When the long-form Census cancellation story first broke in June 2010, an astute fellow (ahem) observed the move would negatively impact provincial governments, community groups and other organizations that previously relied on its data. He noted: “It will be a disaster. A lot of policy across Canada has been based on that long form.”
That the data for smaller geographic areas wouldn’t be reliable enough to publish was anticipated by most people with a basic grasp of stats. Unfortunately, that nowhere-near-exclusive group excluded then-Industry Minister Tony Clement – along with every member of his party, apparently.
The first hint came with the initial 2011 NHS release, when the census tract data wasn’t published along with the census subdivision data, as it had been in 2006. The CT data was subsequently released. However, both the CSD and CT data reliability were misrepresented as StatsCan failed to draw attention to the fact it had doubled the acceptable global non-response rate (from 25 to 50%) – effectively lowering the bar to allow for the data to be published at all.
Among the concerns with the data being too unreliable to release was the possibility private firms would take advantage of / seek to profit off Canadians’ collective misfortune. Enter Environics Analytics.

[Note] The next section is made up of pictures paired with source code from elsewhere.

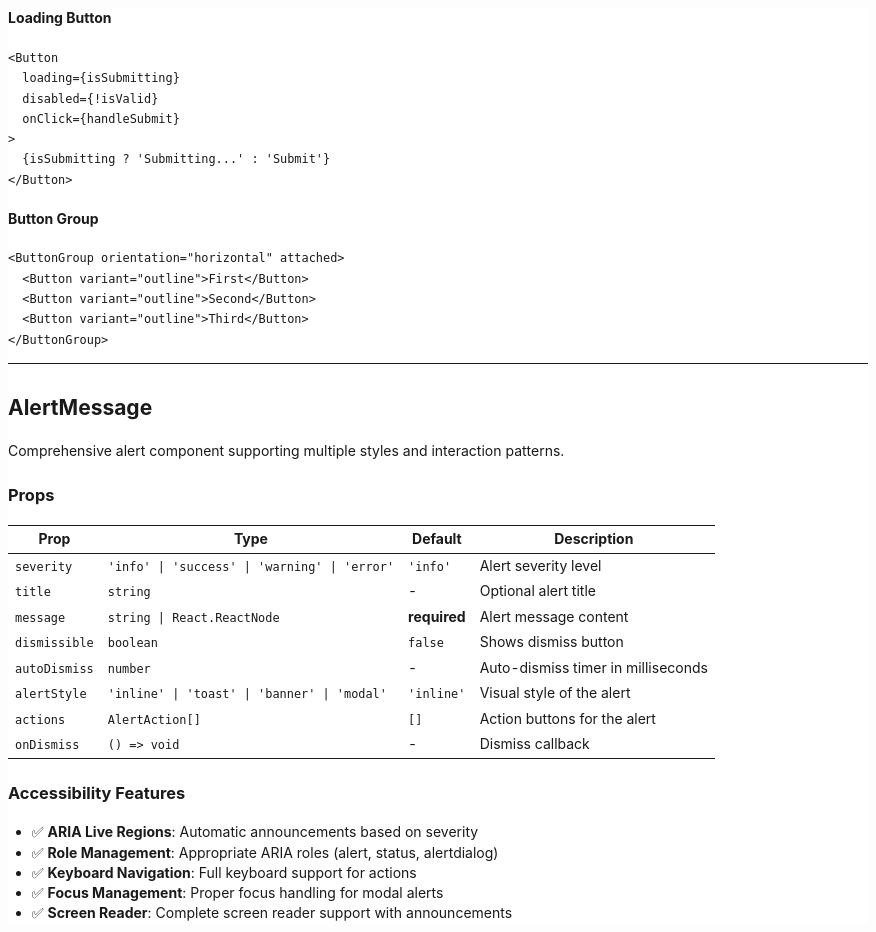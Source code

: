 #### Loading Button

```tsx
<Button
  loading={isSubmitting}
  disabled={!isValid}
  onClick={handleSubmit}
>
  {isSubmitting ? 'Submitting...' : 'Submit'}
</Button>
```

#### Button Group

```tsx
<ButtonGroup orientation="horizontal" attached>
  <Button variant="outline">First</Button>
  <Button variant="outline">Second</Button>
  <Button variant="outline">Third</Button>
</ButtonGroup>
```

---

## AlertMessage

Comprehensive alert component supporting multiple styles and interaction patterns.

### Props

| Prop | Type | Default | Description |
|------|------|---------|-------------|
| `severity` | `'info' \| 'success' \| 'warning' \| 'error'` | `'info'` | Alert severity level |
| `title` | `string` | - | Optional alert title |
| `message` | `string \| React.ReactNode` | **required** | Alert message content |
| `dismissible` | `boolean` | `false` | Shows dismiss button |
| `autoDismiss` | `number` | - | Auto-dismiss timer in milliseconds |
| `alertStyle` | `'inline' \| 'toast' \| 'banner' \| 'modal'` | `'inline'` | Visual style of the alert |
| `actions` | `AlertAction[]` | `[]` | Action buttons for the alert |
| `onDismiss` | `() => void` | - | Dismiss callback |

### Accessibility Features

- ✅ **ARIA Live Regions**: Automatic announcements based on severity
- ✅ **Role Management**: Appropriate ARIA roles (alert, status, alertdialog)
- ✅ **Keyboard Navigation**: Full keyboard support for actions
- ✅ **Focus Management**: Proper focus handling for modal alerts
- ✅ **Screen Reader**: Complete screen reader support with announcements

To start, the company’s ad suggests the lack of an official release of the 2011 NHS DA-level data was unique, and that the data was not available from StatsCan – neither of which is accurate.
While it did officially release it in 2008, StatsCan never made the 2006 (20%) Census cumulative profile that includes DA-level data publicly available (see 94-581-X200602). Despite that same dataset being freely available through certain channels – we have a copy, in case readers are interested – StatsCan has advised those requesting that it’s only available on a significant ‘cost-recovery’ basis.
While StatsCan did not ‘officially’ release a 2011 NHS cumulative profile that includes DA-level data, last summer university librarians advised the agency was again offering to sell the data to those requesting it on a significant ‘cost recovery’ basis. As if it wasn’t enough that the data was garbage, users were still being hit up for access to it. Like the 2006 (20%) Census, the 2011 NHS DA-level data is likewise freely available through certain channels – we have an ‘unofficial’ copy, though will not be sharing it with readers.
Not because there’s profit to be made off of it, but because it’s garbage data. As it did with the already released CSD and CT data, StatsCan’s doubling of the global non-response rate masks how unreliable the 2011 NHS DA-level data is relative to prior long-form Census. An impressive 85% of DAs (47,746 / 56,204) met the significantly lowered data quality threshold (50% GNR). However, with the pre-2011 NHS standard (25% GNR) only 25% of DAs (14,110 / 56,204) would have been fit for release.
That’s the same data Environics would be providing potential clients through its ‘CensusPlus’ – but with extra tabs using variables from previous short and long form Census to impute (guesstimate) the missing data. While that may fill in the gaps, it’s no assurance the data will be any more accurate. (And yes, it’s just as likely to make the already inaccurate data even more so – remember the GIGO rule.)
That may be good enough for some profitable businesses in terms of cost-effectiveness. But it would be tough for community organisations and charities to justify digging into their limited financial resources to pay for unreliable data. Yet without reliable data many of those organisations could face losing future funding from larger umbrella groups (Centraide / United Way, for example) and provincial social agencies for failing to provide reliable estimates of the impact they have on the clients and communities they serve.
It’s a lose-lose for just about everyone. Except perhaps a federal government with a low-information, ideologically-driven policy agenda. And shady agencies looking to profit off Canadians’ collective misfortune.